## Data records
◇ ◇ ◇ ◇
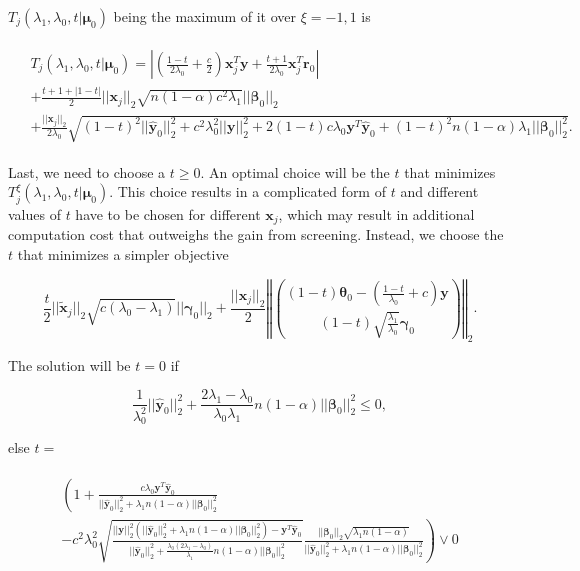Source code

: $T_j(\lambda_1,\lambda_0,t|\boldsymbol\mu_0)$ being the maximum of it over $\xi=-1,1$ is

\begin{gather}
    \label{eq:t}
    \begin{aligned}
        &T_j(\lambda_1,\lambda_0,t|\boldsymbol\mu_0)= \left| \left(\frac{1-t}{2\lambda_0}+\frac{c}{2}\right)\boldsymbol x_j^T \boldsymbol y+\frac{t+1}{2\lambda_0} \boldsymbol x_j^T \boldsymbol r_{0}\right|\\
        &+\frac{t+1+|1-t|}{2}||\boldsymbol x_j||_2\sqrt{n(1-\alpha) c^2\lambda_1}||\boldsymbol\beta_{0}||_2\\
        &+\frac{||\boldsymbol x_j||_2}{2\lambda_0}\sqrt{(1-t)^2||\hat{\boldsymbol y}_{0}||_2^2+c^2\lambda_0^2||\boldsymbol y||_2^2+2(1-t)c\lambda_0 \boldsymbol y^T\hat{\boldsymbol y}_{0}+(1-t)^2n(1-\alpha)\lambda_1||\boldsymbol\beta_{0}||_2^2}.
    \end{aligned}
\end{gather}

Last, we need to choose a $t\geq 0$. An optimal choice will be the $t$ that minimizes $T^\xi_j(\lambda_1,\lambda_0,t|\boldsymbol\mu_0)$. This choice results in a complicated form of $t$ and different values of $t$ have to be chosen for different $\boldsymbol x_j$, which may result in additional computation cost that outweighs the gain from screening. Instead, we choose the $t$ that minimizes a simpler objective

\begin{equation}
    \frac{t}{2}||\tilde{\boldsymbol x}_j||_2\sqrt{c(\lambda_0-\lambda_1)}||\boldsymbol\gamma_{0}||_2+\frac{||\boldsymbol x_j||_2}{2}\left\Vert\binom{(1-t)\boldsymbol\theta_{0}-\left(\frac{1-t}{\lambda_0}+c\right)\boldsymbol y}{(1-t)\sqrt{\frac{\lambda_1}{\lambda_0}}\boldsymbol\gamma_{0}}\right\Vert_2.
\end{equation}

The solution will be $t=0$ if

\begin{equation}
    \label{eq:t0}
    \frac{1}{\lambda_0^2}||\hat{\boldsymbol y}_{0}||_2^2+\frac{2\lambda_1-\lambda_0}{\lambda_0\lambda_1}n(1-\alpha)||\boldsymbol\beta_{0}||_2^2\leq 0,
\end{equation}

else $t=$

\begin{align}
    \label{eq:tn0}
    \begin{gathered}
        \left(1+\frac{c\lambda_0\boldsymbol y^T\hat{\boldsymbol y}_{0}}{||\hat{\boldsymbol y}_{0}||_2^2+\lambda_1n(1-\alpha)||\boldsymbol\beta_{0}||_2^2}\right.\\
        \left.-c^2\lambda_0^2\sqrt{\frac{||\boldsymbol y||_2^2\left(||\hat{\boldsymbol y}_{0}||_2^2+\lambda_1n(1-\alpha)||\boldsymbol\beta_{0}||_2^2\right)-\boldsymbol y^T\hat{\boldsymbol y}_{0}}{||\hat{\boldsymbol y}_{0}||_2^2+\frac{\lambda_0(2\lambda_1-\lambda_0)}{\lambda_1}n(1-\alpha)||\boldsymbol\beta_{0}||_2^2}}
        \frac{||\boldsymbol\beta_{0}||_2\sqrt{\lambda_1n(1-\alpha)}}{||\hat{\boldsymbol y}_{0}||_2^2+\lambda_1n(1-\alpha)||\boldsymbol\beta_{0}||_2^2}\right)\vee0
    \end{gathered}
\end{align}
◇ ◇ ◇ ◇
## EXERCISE AIM
Write the records above out again exactly, but not the pictures.

## EXERCISE RESULT
Source code

: $T_j(\lambda_1,\lambda_0,t|\boldsymbol\mu_0)$ being the maximum of it over $\xi=-1,1$ is

\begin{gather}
    \label{eq:t}
    \begin{aligned}
        &T_j(\lambda_1,\lambda_0,t|\boldsymbol\mu_0)= \left| \left(\frac{1-t}{2\lambda_0}+\frac{c}{2}\right)\boldsymbol x_j^T \boldsymbol y+\frac{t+1}{2\lambda_0} \boldsymbol x_j^T \boldsymbol r_{0}\right|\\
        &+\frac{t+1+|1-t|}{2}||\boldsymbol x_j||_2\sqrt{n(1-\alpha) c^2\lambda_1}||\boldsymbol\beta_{0}||_2\\
        &+\frac{||\boldsymbol x_j||_2}{2\lambda_0}\sqrt{(1-t)^2||\hat{\boldsymbol y}_{0}||_2^2+c^2\lambda_0^2||\boldsymbol y||_2^2+2(1-t)c\lambda_0 \boldsymbol y^T\hat{\boldsymbol y}_{0}+(1-t)^2n(1-\alpha)\lambda_1||\boldsymbol\beta_{0}||_2^2}.
    \end{aligned}
\end{gather}

Last, we need to choose a $t\geq 0$. An optimal choice will be the $t$ that minimizes $T^\xi_j(\lambda_1,\lambda_0,t|\boldsymbol\mu_0)$. This choice results in a complicated form of $t$ and different values of $t$ have to be chosen for different $\boldsymbol x_j$, which may result in additional computation cost that outweighs the gain from screening. Instead, we choose the $t$ that minimizes a simpler objective

\begin{equation}
    \frac{t}{2}||\tilde{\boldsymbol x}_j||_2\sqrt{c(\lambda_0-\lambda_1)}||\boldsymbol\gamma_{0}||_2+\frac{||\boldsymbol x_j||_2}{2}\left\Vert\binom{(1-t)\boldsymbol\theta_{0}-\left(\frac{1-t}{\lambda_0}+c\right)\boldsymbol y}{(1-t)\sqrt{\frac{\lambda_1}{\lambda_0}}\boldsymbol\gamma_{0}}\right\Vert_2.
\end{equation}

The solution will be $t=0$ if

\begin{equation}
    \label{eq:t0}
    \frac{1}{\lambda_0^2}||\hat{\boldsymbol y}_{0}||_2^2+\frac{2\lambda_1-\lambda_0}{\lambda_0\lambda_1}n(1-\alpha)||\boldsymbol\beta_{0}||_2^2\leq 0,
\end{equation}

else $t=$

\begin{align}
    \label{eq:tn0}
    \begin{gathered}
        \left(1+\frac{c\lambda_0\boldsymbol y^T\hat{\boldsymbol y}_{0}}{||\hat{\boldsymbol y}_{0}||_2^2+\lambda_1n(1-\alpha)||\boldsymbol\beta_{0}||_2^2}\right.\\
        \left.-c^2\lambda_0^2\sqrt{\frac{||\boldsymbol y||_2^2\left(||\hat{\boldsymbol y}_{0}||_2^2+\lambda_1n(1-\alpha)||\boldsymbol\beta_{0}||_2^2\right)-\boldsymbol y^T\hat{\boldsymbol y}_{0}}{||\hat{\boldsymbol y}_{0}||_2^2+\frac{\lambda_0(2\lambda_1-\lambda_0)}{\lambda_1}n(1-\alpha)||\boldsymbol\beta_{0}||_2^2}}
        \frac{||\boldsymbol\beta_{0}||_2\sqrt{\lambda_1n(1-\alpha)}}{||\hat{\boldsymbol y}_{0}||_2^2+\lambda_1n(1-\alpha)||\boldsymbol\beta_{0}||_2^2}\right)\vee0
    \end{gathered}
\end{align}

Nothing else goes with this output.